I’m landing there simply because, even in a world of incomplete information, some things remain legible.
I know that truth matters.
I know that language matters.
I know that threats—especially those uttered from positions of immense power—matter.
I know that rhetoric capable of conjuring the annihilation of entire peoples is not merely strategic vocabulary to be shrugged off between weather reports and stock updates.
I know this not because a headline tells me so, but because a lifetime of reading, thinking, teaching, and living has taught me that words shape worlds.
Facts help us understand events. Conscience helps us understand consequences. Evidence tells us what is unfolding. Moral proportion tells us what should give us pause.
My moral compass is not a substitute for evidence.

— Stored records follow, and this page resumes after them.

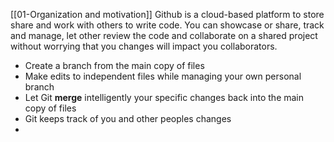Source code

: [[01-Organization and motivation]]
Github is a cloud-based platform to store share and work with others to write code.
You can showcase or share, track and manage, let other review the code and collaborate on a shared project without worrying that you changes will impact you collaborators.

- Create a branch from the main copy of files
- Make edits to independent files while managing your own personal branch
- Let Git **merge** intelligently your specific changes back into the main copy of files
- Git keeps track of you and other peoples changes
-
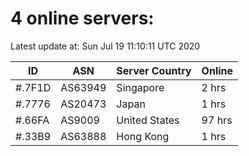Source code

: # 4 online servers:

Latest update at: Sun Jul 19 11:10:11 UTC 2020

| ID | ASN | Server Country | Online |
| -- | --- | -------------- | ------ |
| #.7F1D | AS63949 | Singapore | 2 hrs |
| #.7776 | AS20473 | Japan | 1 hrs |
| #.66FA | AS9009 | United States | 97 hrs |
| #.33B9 | AS63888 | Hong Kong | 1 hrs |

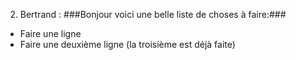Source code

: 








2. Bertrand :
###Bonjour voici une belle liste de choses à faire:###
* Faire une ligne
* Faire une deuxième ligne (la troisième est déjà faite)
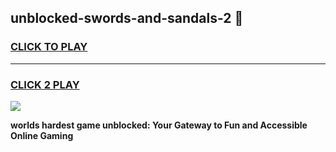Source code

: 
## unblocked-swords-and-sandals-2 👋
<h3>
<a href="https://premium.freeplayer.one?title=unblocked-swords-and-sandals-2&ref=14F">CLICK TO PLAY</a></h3>
<hr>

<h3>
<a href="https://premium.freeplayer.one?title=unblocked-swords-and-sandals-2&ref=14F">CLICK 2 PLAY</a>
  
</h3>

<a href="https://premium.freeplayer.one?title=unblocked-swords-and-sandals-2&ref=12F/"><img src="https://clearcache.store/games.png"></a>


**worlds hardest game unblocked: Your Gateway to Fun and Accessible Online Gaming**
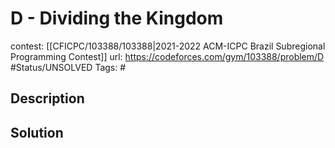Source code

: # D - Dividing the Kingdom

contest: [[CFICPC/103388/103388|2021-2022 ACM-ICPC Brazil Subregional Programming Contest]]
url: https://codeforces.com/gym/103388/problem/D
#Status/UNSOLVED
Tags: #

## Description

## Solution

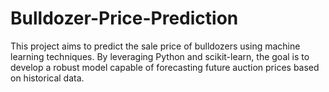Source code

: # Bulldozer-Price-Prediction
This project aims to predict the sale price of bulldozers using machine  learning techniques. By leveraging Python and scikit-learn, the goal is  to develop a robust model capable of forecasting future auction prices  based on historical data.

But neither is evidence meaningful without some internal measure capable of recognizing when rhetoric crosses thresholds that once would have prompted gasps of disbelief around the world, followed by sustained collective stillness.
I know that complex geopolitical realities rarely yield simple judgments.
I know that leaders sometimes speak forcefully for strategic reasons.
I know that journalists, working in real time, must report language even when its implications remain uncertain.
But I also know this. The casual invocation of civilizational destruction should not feel ordinary. The language of annihilation should not feel routine. Deadlines for devastation should not feel like programming notes in the daily schedule of global life.
Even in a fractured informational environment, some lines remain visible. Even in a world of interpretive disagreement, some language retains moral weight independent of partisan affiliation. Even in an age of competing narratives, conscience still recognizes disproportion.
The compass may tremble, but it need not spin.
And so I return again to the question with which I began:
How shall I begin?
Perhaps I’ll begin:
● By trusting that the habits of mind formed over decades—habits shaped in libraries, classrooms, conversations, and careful reading—remain capable of distinguishing urgency from alarmism, disagreement from distortion, complexity from confusion.
● By trusting that patience remains a form of intelligence.
● By trusting that moral proportion is not an antiquated instrument, but a necessary one.
I am not a genius. But I am smart enough to know that understanding rarely arrives prepackaged in a headline.
I am not ancient. But I have lived long enough to know that normalization can occur gradually enough that we scarcely notice the shift until the boundary has already moved.
I am focused on silver linings. But I am realistic enough to know that clarity sometimes requires effort equal to the confusion that obscures it.
I will continue. Reading. Comparing. Pausing. Listening for what rings true beneath what merely rings loud.
I will begin again each morning with the quiet but stubborn conviction that truth and responsibility do not cease to exist simply because their presentation has grown more chaotic or their interpretation more divided.
The world may move quickly, but the compass, if we are willing to hold it steady, still points True North.